Mart ayaklanmasının gücüyle, tıpkı CHP gibi sokaklara sürüklenen militan reformizm, ayaklanmayı burjuva “muhalefet”in çeperlerinde soğurmak ve ona yedeklemek adına etkin bir güç olarak hareket etti. Ayaklanmanın büyük dalgası geçici olarak, bir mola zamanı anlamında geri çekildi. Ama ayaklanmayı doğuran koşullar yerli yerinde olmakla kalmadı, daha da yoğunlaştı. İktisadi ve siyasi kriz düne göre daha fazla derinleşirken, dinci faşizmin baskı ve saldırıları arttı. 1 Mayıs tam da bu ağır şartlar altında ayaklanmaya yeni bir soluk olmaya aday bir siyasal tarih olarak ufukta belirmişti. Militan reformizm, işte tam olarak burada sahne aldı. Sendikal bürokrasi her seneki valilikle görüşme, pazarlık ve emek cephesi güçleriyle tartışma sürecini bile işletmedi. Acelesi vardı. 19 Mart günlerinde Saraçhane’ye toplanan kalabalık defalarca Taksim’i zorlamış, gençlik büyük bir coşku ve kararlılıkla yüzünü Taksim’e dönmüştü. O kadar ki Özgür Özel bile “o gün de gelecek, 1 Mayıs’ta Taksim’de olacağız” diye açıklamalar yapmak zorunda kalmıştı. Bu şartlar altında emek güçlerine Taksim dışında bir alanı kabul ettirmek ne mümkündü! 4’lünün “1 Mayıs’ta Kadıköy’deyiz” açıklaması, işte bu şartların sonucu olarak alelacele gündeme geldi. Çakma TKP’sinden EMEP’ine cümle reformistin Kadıköy’de olacaklarını açıklamasıyla resim netleşmiş oldu.

Militan reformizmin bu gemi azıya almış uzlaşmacılığı karşısında... sınıfı burjuva "muhalefet"in kuyruğuna takma konusundaki gözünü budaktan esirgemeyişi karşısında... devrimci işçiler bu 1 Mayıs sürecinde cesur bir şekilde ileri çıktılar.
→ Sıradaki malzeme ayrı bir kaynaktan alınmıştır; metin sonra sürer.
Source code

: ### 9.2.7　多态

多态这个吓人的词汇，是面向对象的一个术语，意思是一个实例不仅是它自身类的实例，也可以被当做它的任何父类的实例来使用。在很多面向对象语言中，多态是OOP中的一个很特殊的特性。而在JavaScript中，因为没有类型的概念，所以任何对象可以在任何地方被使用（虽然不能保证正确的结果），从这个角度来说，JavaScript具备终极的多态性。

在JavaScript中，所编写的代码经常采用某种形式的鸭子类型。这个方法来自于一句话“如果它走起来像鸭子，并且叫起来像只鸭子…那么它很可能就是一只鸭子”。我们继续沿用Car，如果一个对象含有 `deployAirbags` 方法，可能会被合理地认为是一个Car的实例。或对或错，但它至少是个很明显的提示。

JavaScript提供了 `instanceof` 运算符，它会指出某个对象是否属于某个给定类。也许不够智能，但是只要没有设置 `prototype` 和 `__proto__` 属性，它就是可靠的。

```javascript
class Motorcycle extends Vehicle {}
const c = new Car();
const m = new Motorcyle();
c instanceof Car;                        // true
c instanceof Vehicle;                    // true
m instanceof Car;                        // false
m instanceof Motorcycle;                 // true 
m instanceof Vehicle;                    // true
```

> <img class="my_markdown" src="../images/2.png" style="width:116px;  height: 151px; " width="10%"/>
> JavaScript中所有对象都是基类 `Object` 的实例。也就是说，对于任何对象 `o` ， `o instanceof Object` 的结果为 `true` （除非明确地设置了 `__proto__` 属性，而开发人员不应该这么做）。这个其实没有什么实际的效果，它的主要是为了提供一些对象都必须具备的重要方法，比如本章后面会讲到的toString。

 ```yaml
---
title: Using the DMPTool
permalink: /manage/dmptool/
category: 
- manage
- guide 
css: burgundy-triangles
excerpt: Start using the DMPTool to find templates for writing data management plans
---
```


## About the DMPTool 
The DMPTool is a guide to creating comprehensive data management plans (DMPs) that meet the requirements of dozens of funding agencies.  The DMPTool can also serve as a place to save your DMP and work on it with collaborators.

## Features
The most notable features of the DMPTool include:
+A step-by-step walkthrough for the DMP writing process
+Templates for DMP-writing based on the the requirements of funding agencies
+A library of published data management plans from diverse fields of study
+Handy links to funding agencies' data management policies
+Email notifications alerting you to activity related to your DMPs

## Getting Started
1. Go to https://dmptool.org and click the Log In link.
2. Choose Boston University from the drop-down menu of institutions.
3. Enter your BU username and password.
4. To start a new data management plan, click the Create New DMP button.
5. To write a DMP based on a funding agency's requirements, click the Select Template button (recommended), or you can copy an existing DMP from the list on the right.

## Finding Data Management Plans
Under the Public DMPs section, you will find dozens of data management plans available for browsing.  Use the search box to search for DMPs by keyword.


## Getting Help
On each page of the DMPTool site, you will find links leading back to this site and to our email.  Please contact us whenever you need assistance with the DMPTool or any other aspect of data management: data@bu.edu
Burjuva uzlaşmacıların ve sendikal bürokrasinin barikatlarını aşma konusunda hiç tereddüt etmediler. Buldukları her kürsüde, bulundukları her mevkide işçi ve emekçileri 1 Mayıs'ta Taksim'e çağırdılar. Kah ÇHD kurulu oldu kürsüleri, kah kendi örgütledikleri kürsü etkinlikleri. Net ve kararlı bir duruş sergilediler.

Devrimci işçilerin bu çıkışı, toplumdaki genel devrimci ruh haline tamamen uygundu. Bu nedenle de güçlü bir karşılık, bir destek gördüler. Nihayetinde militan reformizme karşı geniş bir militan devrimci kesim "1 Mayıs Taksim Tertip Komitesi"ni oluşturarak burjuva uzlaşmacılığa ve sendikal bürokrasiye bayrak açtı. Mücadeleci sendikaların büyük bir kısmı, sosyalist hareketin belirli bir bölümü, öğrenci gençlik örgütleri, emekçi kadın örgütleri vb. bir araya gelerek "1 Mayıs'ta Taksim'e" çağrı yaptılar.

Bu 1 Mayıs, militan reformizmin net bir şekilde teşhir olduğu bir tartışma süreci eşliğinde geliyor. Kuşku yok ki tecrit olacağı günler de yakın. Yaşam devrimden yana. Militan reformizm bu akışın dışında kalmaya ve aşılmaya mahkumdur.